== What you need to do ==
Whenever a line in this data holds the word "includegraphics", report that line in full.

─── Task material ───

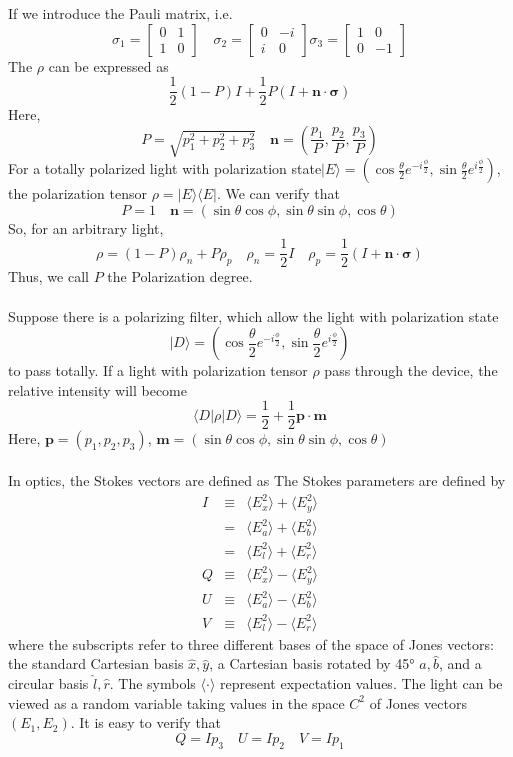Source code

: \documentclass[cyan]{elegantnote}
\begin{document}
If we introduce the Pauli matrix, i.e.
\[\sigma_1 = \left[ \begin{matrix} 0& 1\\ 1& 0\end{matrix} \right] \quad \sigma_2 = \left[ \begin{matrix} 0& - i\\ i& 0\end{matrix} \right] \sigma_3 = \left[ \begin{matrix} 1& 0\\ 0& -1\end{matrix} \right] \]
The $\rho$ can be expressed as
\[\frac{1}{2} (1-P) I + \frac{1}{2} P(I + \bm{n} \cdot \bm{\sigma})\]
Here,
\[P = \sqrt{p_1^2 + p_2^2 + p_3^2} \quad \bm{n} = (\frac{p_1}{P},\frac{p_2}{P},\frac{p_3}{P})\]
For a totally polarized light with polarization state$ | E\rangle = (\cos \frac{\theta}{2} e^{-i\frac{\phi}{2}} , \sin \frac{\theta}{2} e^{i\frac{\phi}{2}})$, the polarization tensor $\rho = |E\rangle \langle E|$. We can verify that
\[P = 1 \quad \bm{n} = (\sin\theta \cos\phi, \sin\theta \sin\phi, \cos \theta)\]
So, for an arbitrary light,
\[\rho = (1-P)\rho_{n} + P \rho_{p} \quad \rho_n = \frac{1}{2}I \quad \rho_p = \frac{1}{2}(I + \bm{n} \cdot \bm{\sigma})\]
Thus, we call $P$ the Polarization degree. \\ \\
Suppose there is a polarizing filter,  which allow the light with polarization state
\[| D \rangle = (\cos \frac{\theta}{2} e^{-i\frac{\phi}{2}} , \sin \frac{\theta}{2} e^{i\frac{\phi}{2}})\]
to pass totally. If a light with polarization tensor $\rho$ pass through the device, the relative intensity will become
\[\langle D | \rho | D \rangle = \frac{1}{2} + \frac{1}{2} \bm{p} \cdot \bm{m}\]
Here, $\bm{p} = (p_1,p_2,p_3)$, $\bm{m} = (\sin\theta \cos\phi, \sin\theta \sin\phi, \cos \theta)$\\ \\
In optics, the Stokes vectors are defined as
The Stokes parameters are defined by
\begin{eqnarray}
I&\equiv& \langle E_{x}^{2}\rangle +\langle E_{y}^{2}\rangle \nonumber \\
&=& \langle E_{a}^{2}\rangle +\langle E_{b}^{2}\rangle \nonumber \\
&=& \langle E_{l}^{2}\rangle +\langle E_{r}^{2}\rangle \nonumber \\
Q&\equiv& \langle E_{x}^{2}\rangle -\langle E_{y}^{2}\rangle \nonumber \\
U&\equiv& \langle E_{a}^{2}\rangle -\langle E_{b}^{2}\rangle \nonumber \\
V&\equiv& \langle E_{l}^{2}\rangle -\langle E_{r}^{2}\rangle \nonumber
\end{eqnarray}
where the subscripts refer to three different bases of the space of Jones vectors: the standard Cartesian basis ${\hat {x}},{\hat {y}}$, a Cartesian basis rotated by 45° ${\hat {a}},{\hat {b}}$, and a circular basis ${\hat {l}},{\hat {r}}$. The symbols $\langle \cdot \rangle$ represent expectation values. The light can be viewed as a random variable taking values in the space $C^2$ of Jones vectors $(E_1,E_2)$. It is easy to verify that
\[Q = Ip_3 \quad U = Ip_2 \quad V = Ip_1\]
\end{document}
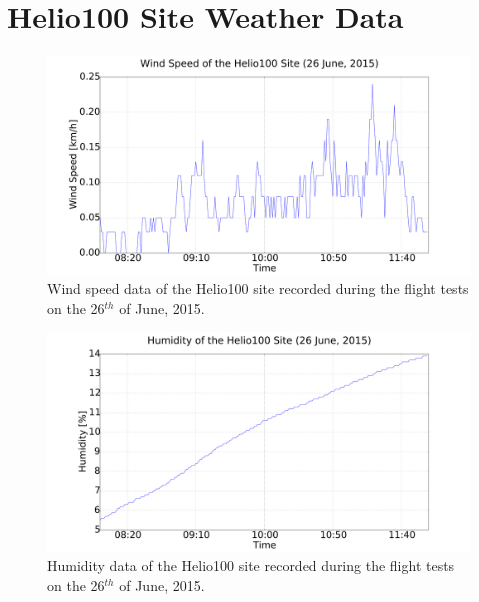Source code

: \chapter{Helio100 Site Weather Data}

\begin{figure}
  \centering
  \includegraphics[width=\textwidth, clip, trim = 90 0 160 0]{figures/appendices/wind_speed}
  \caption[Wind speed data taken during the flight tests.]{Wind speed data of the Helio100 site recorded during the flight tests on the 26$^{th}$ of June, 2015.}
\end{figure}

\begin{figure}
  \centering
  \includegraphics[width=\textwidth, clip, trim = 90 0 160 0]{figures/appendices/humidity}
  \caption[Humidity data taken during the flight test.]{Humidity data of the Helio100 site recorded during the flight tests on the 26$^{th}$ of June, 2015.}
\end{figure}

\endinput
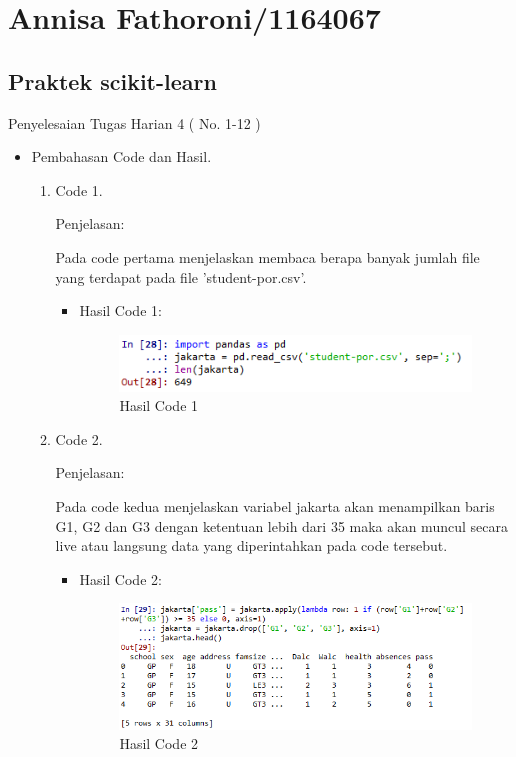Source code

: \section{Annisa Fathoroni/1164067}
\subsection{Praktek scikit-learn}
Penyelesaian Tugas Harian 4 ( No. 1-12 )
\begin{itemize}
\item Pembahasan Code dan Hasil.
\begin{enumerate}
\item Code 1.

Penjelasan: 

Pada code pertama menjelaskan membaca berapa banyak jumlah file yang terdapat pada file 'student-por.csv'.

\begin{itemize}

\item Hasil Code 1:
\begin{figure}[ht]
\centering
\includegraphics[scale=0.4]{figures/AnnisaFathoroni-1.png}
\caption{Hasil Code 1}
\label{contoh}
\end{figure}

\end{itemize}

\item Code 2.

Penjelasan:

Pada code kedua menjelaskan variabel jakarta akan menampilkan baris G1, G2 dan G3 dengan ketentuan lebih dari 35 maka akan muncul secara live atau langsung data yang diperintahkan pada code tersebut.

\begin{itemize}


\item Hasil Code 2:

\begin{figure}[ht]
\centering
\includegraphics[scale=0.4]{figures/AnnisaFathoroni-2.png}
\caption{Hasil Code 2}
\label{contoh}
\end{figure}


\end{itemize}
\end{enumerate}
\end{itemize}
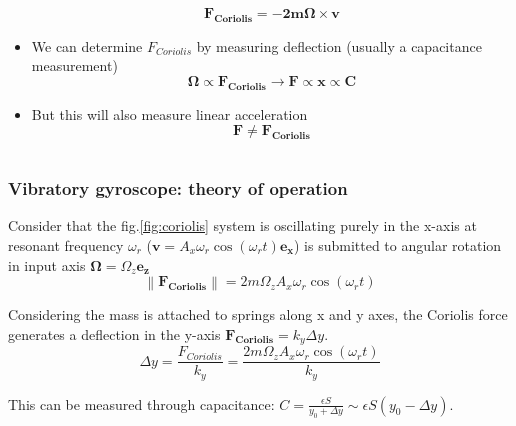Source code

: \documentclass[10pt]{beamer}
\newcommand{\norm}[1]{\left\lVert#1\right\rVert}
\begin{document}
\begin{frame}
\begin{columns}
\begin{column}{.60\textwidth}
\begin{itemize}
            \begin{equation*}
                \mathbf{F_{Coriolis} = - 2 m \mathbf{\Omega} \times \mathbf{v}}
            \end{equation*}
            \item We can determine $F_{Coriolis}$ by measuring deflection (usually a capacitance measurement)
            \begin{equation*}
                \mathbf{\Omega} \propto \mathbf{F_{Coriolis}} \to \mathbf{F} \propto \mathbf{x} \propto \mathbf{C}
            \end{equation*}
            \item But this will also measure linear acceleration
            \begin{equation*}
                \mathbf{F \neq F_{Coriolis}}
            \end{equation*}
        \end{itemize}
    \end{column}
\end{columns}
\end{frame}

\begin{frame}
\frametitle{Vibratory gyroscope: theory of operation}
    Consider that the fig.\ref{fig:coriolis} system is oscillating purely in the x-axis at resonant frequency $\omega_r$ ($\mathbf{v} = A_x \omega_r \cos{(\omega_r t)} \mathbf{e_x}$) is submitted to angular rotation in input axis $\mathbf{\Omega} = \Omega_z \mathbf{e_z}$
    \begin{equation*}
        \norm{\mathbf{F_{Coriolis}}} = 2 m \Omega_z A_x \omega_r \cos{(\omega_r t)}
    \end{equation*}

    Considering the mass is attached to springs along x and y axes, the Coriolis force generates a deflection in the y-axis $\mathbf{F_{Coriolis}} = k_y \Delta y$.
    \begin{equation*}
        \Delta y = \frac{F_{Coriolis}}{k_y} = \frac{2 m \Omega_z A_x \omega_r \cos{(\omega_r t)}}{k_y}
    \end{equation*}

    This can be measured through capacitance: $C = \frac{\epsilon S}{y_0 + \Delta y} \sim \epsilon S (y_0 - \Delta y)$.
\end{frame}
\end{document}
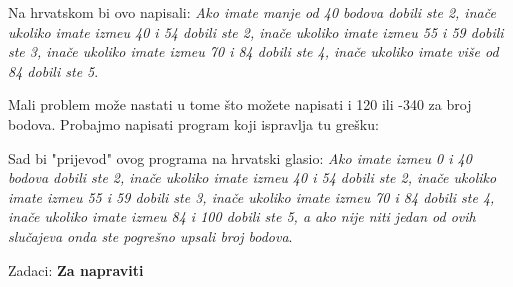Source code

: Na hrvatskom bi ovo napisali: \emph{Ako imate manje od 40 bodova dobili ste 2, ina\v{c}e ukoliko imate
izme\dj{}u 40 i 54 dobili ste 2, ina\v{c}e ukoliko imate izme\dj{}u 55 i 59 dobili ste 3, ina\v{c}e ukoliko imate
izme\dj{}u 70 i 84 dobili ste 4, ina\v{c}e ukoliko imate vi\v{s}e od 84 dobili ste 5}.

Mali problem mo\v{z}e nastati u tome \v{s}to mo\v{z}ete napisati i 120 ili -340 za broj bodova. Probajmo
napisati program koji ispravlja tu gre\v{s}ku:


Sad bi "prijevod" ovog programa na hrvatski glasio: \emph{Ako imate
izme\dj{}u 0 i 40 bodova dobili ste 2, ina\v{c}e ukoliko imate izme\dj{}u
40 i 54 dobili ste 2, ina\v{c}e ukoliko imate izme\dj{}u 55 i 59 dobili
ste 3, ina\v{c}e ukoliko imate izme\dj{}u 70 i 84 dobili ste 4, ina\v{c}e
ukoliko imate izme\dj{}u 84 i 100 dobili ste 5, a ako nije niti jedan
od ovih slu\v{c}ajeva onda ste pogre\v{s}no upsali broj bodova}.

Zadaci: \textbf{Za napraviti}

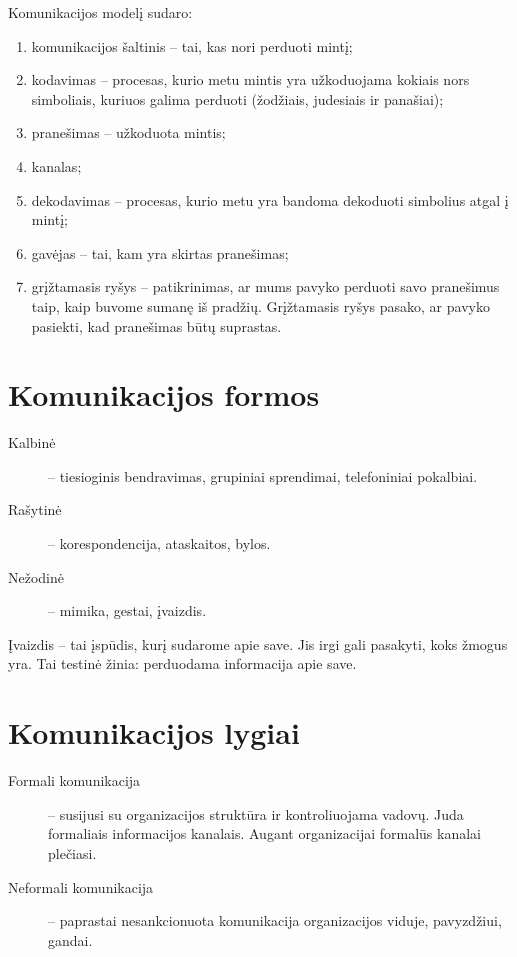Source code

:Komunikacijos modelį sudaro:
\begin{enumerate}
  \item komunikacijos šaltinis – tai, kas nori perduoti mintį;
  \item kodavimas – procesas, kurio metu mintis yra užkoduojama
    kokiais nors simboliais, kuriuos galima perduoti (žodžiais,
    judesiais ir panašiai);
  \item pranešimas – užkoduota mintis;
  \item kanalas;
  \item dekodavimas – procesas, kurio metu yra bandoma dekoduoti
    simbolius atgal į mintį;
  \item gavėjas – tai, kam yra skirtas pranešimas;
  \item grįžtamasis ryšys – patikrinimas, ar mums pavyko perduoti
    savo pranešimus taip, kaip buvome sumanę iš pradžių. Grįžtamasis
    ryšys pasako, ar pavyko pasiekti, kad pranešimas būtų suprastas.
\end{enumerate}

\section{Komunikacijos formos}

\begin{description}
  \item[Kalbinė] – tiesioginis bendravimas, grupiniai sprendimai,
    telefoniniai pokalbiai.
  \item[Rašytinė] – korespondencija, ataskaitos, bylos.
  \item[Nežodinė] – mimika, gestai, įvaizdis.
\end{description}

Įvaizdis – tai įspūdis, kurį sudarome apie save. Jis irgi gali pasakyti,
koks žmogus yra. Tai testinė žinia: perduodama informacija apie save. %

\section{Komunikacijos lygiai}

\begin{description}
  \item[Formali komunikacija] – susijusi su organizacijos struktūra ir
    kontroliuojama vadovų. Juda formaliais informacijos kanalais.
    Augant organizacijai formalūs kanalai plečiasi.
  \item[Neformali komunikacija] – paprastai nesankcionuota komunikacija
    organizacijos viduje, pavyzdžiui, gandai.
\end{description}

───

== Solution to this task ==
  \includegraphics[width=\textwidth, clip, trim = 90 0 160 0]{figures/appendices/wind_speed}
  \includegraphics[width=\textwidth, clip, trim = 90 0 160 0]{figures/appendices/humidity}
\includegraphics[scale=0.4]{figures/AnnisaFathoroni-1.png}
\includegraphics[scale=0.4]{figures/AnnisaFathoroni-2.png}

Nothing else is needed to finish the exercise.